Here, I wanted to determine if the independent variables, which are all factors, were independent of each other. In a word, I’m trying to detect any “collinearity” between them. This is best achieved using the Chi-Squared test or by calculating the Variance Inflation Factors (VIF). In R, the function needed to perform the Chi-Squared test is ‘chisq.test()’ which requires a contingency table to pass through it. In addition, the contingency table can be made up of no more than 2 variables which means that if I were to perform a Chi-Squared test on all of my data, I would have to create 9C2 or 36 individual contingency tables, one for each possible combination of 2 factor variables, and then pass each of them through ‘chisq.test()’. Because this is very time consuming and labor intensive, I have decided to use the VIF instead.
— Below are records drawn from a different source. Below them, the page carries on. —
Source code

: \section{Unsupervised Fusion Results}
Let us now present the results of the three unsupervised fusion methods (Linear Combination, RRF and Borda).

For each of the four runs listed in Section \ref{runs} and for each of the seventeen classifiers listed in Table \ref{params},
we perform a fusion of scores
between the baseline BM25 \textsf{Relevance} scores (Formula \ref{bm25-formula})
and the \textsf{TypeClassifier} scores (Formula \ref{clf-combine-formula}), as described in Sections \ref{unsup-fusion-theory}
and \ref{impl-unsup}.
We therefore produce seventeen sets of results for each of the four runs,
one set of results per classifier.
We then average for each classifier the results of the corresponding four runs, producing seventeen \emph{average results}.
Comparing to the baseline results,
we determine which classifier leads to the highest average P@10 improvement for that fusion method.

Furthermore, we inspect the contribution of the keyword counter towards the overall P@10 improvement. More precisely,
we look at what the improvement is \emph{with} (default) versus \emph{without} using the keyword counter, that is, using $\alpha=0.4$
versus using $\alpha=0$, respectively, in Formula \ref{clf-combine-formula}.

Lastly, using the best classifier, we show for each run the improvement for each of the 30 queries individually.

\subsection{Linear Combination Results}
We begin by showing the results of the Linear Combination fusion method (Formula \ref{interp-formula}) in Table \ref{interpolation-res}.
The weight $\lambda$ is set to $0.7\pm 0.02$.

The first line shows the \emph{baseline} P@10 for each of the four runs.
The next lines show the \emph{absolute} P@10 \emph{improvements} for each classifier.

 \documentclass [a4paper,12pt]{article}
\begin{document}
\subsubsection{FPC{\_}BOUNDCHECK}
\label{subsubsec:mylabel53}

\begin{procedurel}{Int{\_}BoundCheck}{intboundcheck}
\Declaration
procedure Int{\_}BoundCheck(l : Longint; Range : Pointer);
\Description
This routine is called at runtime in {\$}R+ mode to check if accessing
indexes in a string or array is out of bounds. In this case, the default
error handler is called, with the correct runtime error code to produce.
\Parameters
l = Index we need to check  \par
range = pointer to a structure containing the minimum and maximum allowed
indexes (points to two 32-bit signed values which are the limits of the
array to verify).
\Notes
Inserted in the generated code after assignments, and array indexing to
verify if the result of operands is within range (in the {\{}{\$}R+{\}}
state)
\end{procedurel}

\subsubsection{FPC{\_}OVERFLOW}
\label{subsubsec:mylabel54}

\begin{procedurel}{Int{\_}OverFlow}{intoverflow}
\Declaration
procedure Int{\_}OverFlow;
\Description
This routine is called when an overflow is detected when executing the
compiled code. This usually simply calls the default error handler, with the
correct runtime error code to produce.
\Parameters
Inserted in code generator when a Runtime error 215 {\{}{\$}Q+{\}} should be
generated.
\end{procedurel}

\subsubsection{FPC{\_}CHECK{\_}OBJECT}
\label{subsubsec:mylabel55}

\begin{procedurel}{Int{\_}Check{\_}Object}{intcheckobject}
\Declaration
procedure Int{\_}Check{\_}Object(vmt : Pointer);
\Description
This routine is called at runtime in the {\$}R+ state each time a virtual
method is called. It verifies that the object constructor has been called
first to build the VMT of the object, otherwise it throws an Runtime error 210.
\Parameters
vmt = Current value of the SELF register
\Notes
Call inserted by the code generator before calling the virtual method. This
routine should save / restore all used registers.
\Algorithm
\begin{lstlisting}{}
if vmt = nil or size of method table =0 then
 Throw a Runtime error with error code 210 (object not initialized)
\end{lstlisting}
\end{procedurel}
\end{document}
A VIF for a single explanatory variable is obtained using the r-squared value of the regression of that variable against all other explanatory variables. It is known that multicollinearity inflates the variance of the coefficients of a linear regression. What the VIF formula does, is calculate the factor by which the coefficients are being inflated. Once we have this information, we decide, arbitrarily, on a suitable “cut-off” measurement. Any variable with a VIF above the cut-off signals a collinear effect and is removed from the model.
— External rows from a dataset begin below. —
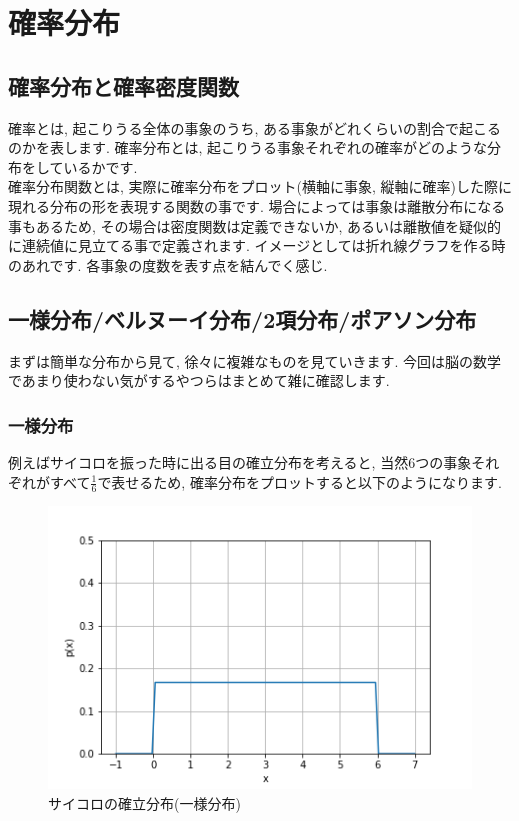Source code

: \documentclass[11pt,a4paper,uplatex]{ujreport} 	%
\begin{document}
\section{確率分布}
\subsection{確率分布と確率密度関数}
確率とは, 起こりうる全体の事象のうち, ある事象がどれくらいの割合で起こるのかを表します. 確率分布とは, 起こりうる事象それぞれの確率がどのような分布をしているかです. \\
確率分布関数とは, 実際に確率分布をプロット(横軸に事象, 縦軸に確率)した際に現れる分布の形を表現する関数の事です. 場合によっては事象は離散分布になる事もあるため, その場合は密度関数は定義できないか, あるいは離散値を疑似的に連続値に見立てる事で定義されます. イメージとしては折れ線グラフを作る時のあれです. 各事象の度数を表す点を結んでく感じ.\\

\subsection{一様分布/ベルヌーイ分布/2項分布/ポアソン分布}
まずは簡単な分布から見て, 徐々に複雑なものを見ていきます. 今回は脳の数学であまり使わない気がするやつらはまとめて雑に確認します.\\
\subsubsection{一様分布}
例えばサイコロを振った時に出る目の確立分布を考えると, 当然6つの事象それぞれがすべて$\frac{1}{6}$で表せるため, 確率分布をプロットすると以下のようになります.\\
\begin{figure}[H]
\label{im:uniform}
  \centering
  \includegraphics[width=120mm,bb=0 0 432 288]{figures/uniform.png}
  \caption{サイコロの確立分布(一様分布)}
\end{figure}
\end{document}
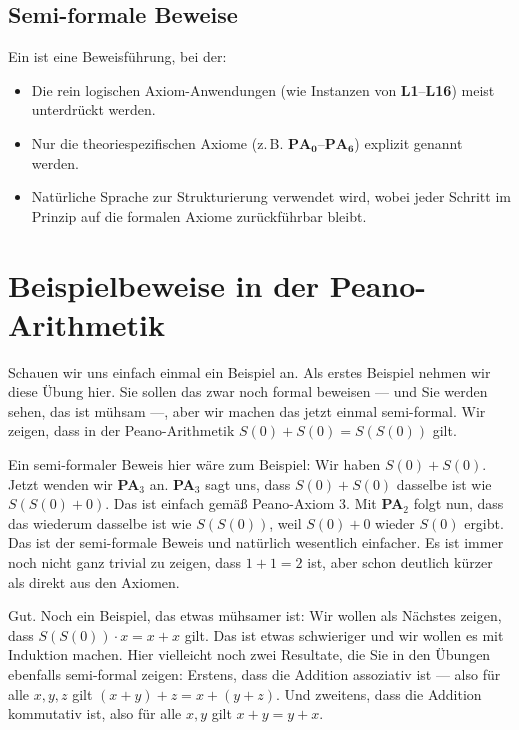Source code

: \subsection{Semi-formale Beweise}
\begin{math-stroke}
\begin{definition}
Ein  ist eine Beweisführung, bei der:
\begin{itemize}
    \item Die rein logischen Axiom-Anwendungen (wie Instanzen von \textbf{L1}--\textbf{L16}) meist unterdrückt werden.
    \item Nur die theoriespezifischen Axiome (z.\,B. $\mathbf{PA_0}$--$\mathbf{PA_6}$) explizit genannt werden.
    \item Natürliche Sprache zur Strukturierung verwendet wird, wobei jeder Schritt im Prinzip auf die formalen Axiome zurückführbar bleibt.
\end{itemize}
\end{definition}
\end{math-stroke}

\section{Beispielbeweise in der Peano-Arithmetik}

\begin{spoken-clean}[00:20:50 - 00:24:50]
Schauen wir uns einfach einmal ein Beispiel an. Als erstes Beispiel nehmen wir diese Übung hier. Sie sollen das zwar noch formal beweisen --- und Sie werden sehen, das ist mühsam ---, aber wir machen das jetzt einmal semi-formal. Wir zeigen, dass in der Peano-Arithmetik $S(0) + S(0) = S(S(0))$ gilt.

Ein semi-formaler Beweis hier wäre zum Beispiel: Wir haben $S(0) + S(0)$. Jetzt wenden wir \textbf{PA$_3$} an. \textbf{PA$_3$} sagt uns, dass $S(0) + S(0)$ dasselbe ist wie $S(S(0) + 0)$. Das ist einfach gemäß Peano-Axiom 3. Mit \textbf{PA$_2$} folgt nun, dass das wiederum dasselbe ist wie $S(S(0))$, weil $S(0) + 0$ wieder $S(0)$ ergibt. Das ist der semi-formale Beweis und natürlich wesentlich einfacher. Es ist immer noch nicht ganz trivial zu zeigen, dass $1 + 1 = 2$ ist, aber schon deutlich kürzer als direkt aus den Axiomen.

Gut. Noch ein Beispiel, das etwas mühsamer ist: Wir wollen als Nächstes zeigen, dass $S(S(0)) \cdot x = x + x$ gilt. Das ist etwas schwieriger und wir wollen es mit Induktion machen. Hier vielleicht noch zwei Resultate, die Sie in den Übungen ebenfalls semi-formal zeigen: Erstens, dass die Addition assoziativ ist --- also für alle $x, y, z$ gilt $(x + y) + z = x + (y + z)$. Und zweitens, dass die Addition kommutativ ist, also für alle $x, y$ gilt $x + y = y + x$.
\end{spoken-clean}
The function “vif_func” is a clever way of dealing with the variables which cross the aforementioned cut-off. The function calculates the VIF for each variable and removes the one with the highest VIF. It continues to do this until all of the variables possess a VIF below the threshold. The result is a list of the variables which were not removed during this process and which, as a result, are free of any collinear effects. This function has little documentation, all of which can be found on this blog post. Now, according to multiple comments, the function seems to work just fine. As you can see, when I ran the data through the function, the output is all of the variables that were original passed through the function. What precedes it is a segment of rather cryptic output. It is unclear whether this is a warning or simply a comment outputted at regular intervals as the function is run. I believe it to be the ladder seeing as the data frame I inputted was free of numeric data; all of the variables were of the type “Factor”. Additionally, the output failed to provide VIF values defaulting the max VIF to be negative infinity which, frankly, is not a good sign. Additional research will need to be done to determine what went wrong or, alternatively, to confirm that everything went right. From here on I will assume that the VIFs for each variable are so low as to be undetectable and the variables are, therefore, non-collinear.

Creating Dummy Variables

At this point, I am satisfied with the variables I have on hand and will, warily, press onward by producing dummy variables or each level of each factor variable. When it comes to fitting variables into linear regression models, we must ensure that each variable included is in a quantitative form. By creating a linear regression model, we aim to squeeze all the information we have into a single linear equation; we can only do so with numbers. So, we must encode each level of a factor variable with a number.

It is at this point that I realize the, possible, failure of my VIF analysis was due to the fact that I had not yet encoded the factor variables into dummy variables. I hesitated to do this in the beginning because I wanted to refrain from complicating the situation by adding additional variables prematurely. The VIF formula is dependent on r-square which is obtained from the linear regression of one variable modeled by all the others. I do not see how the vif_func() could have done this without numerical dummy variables.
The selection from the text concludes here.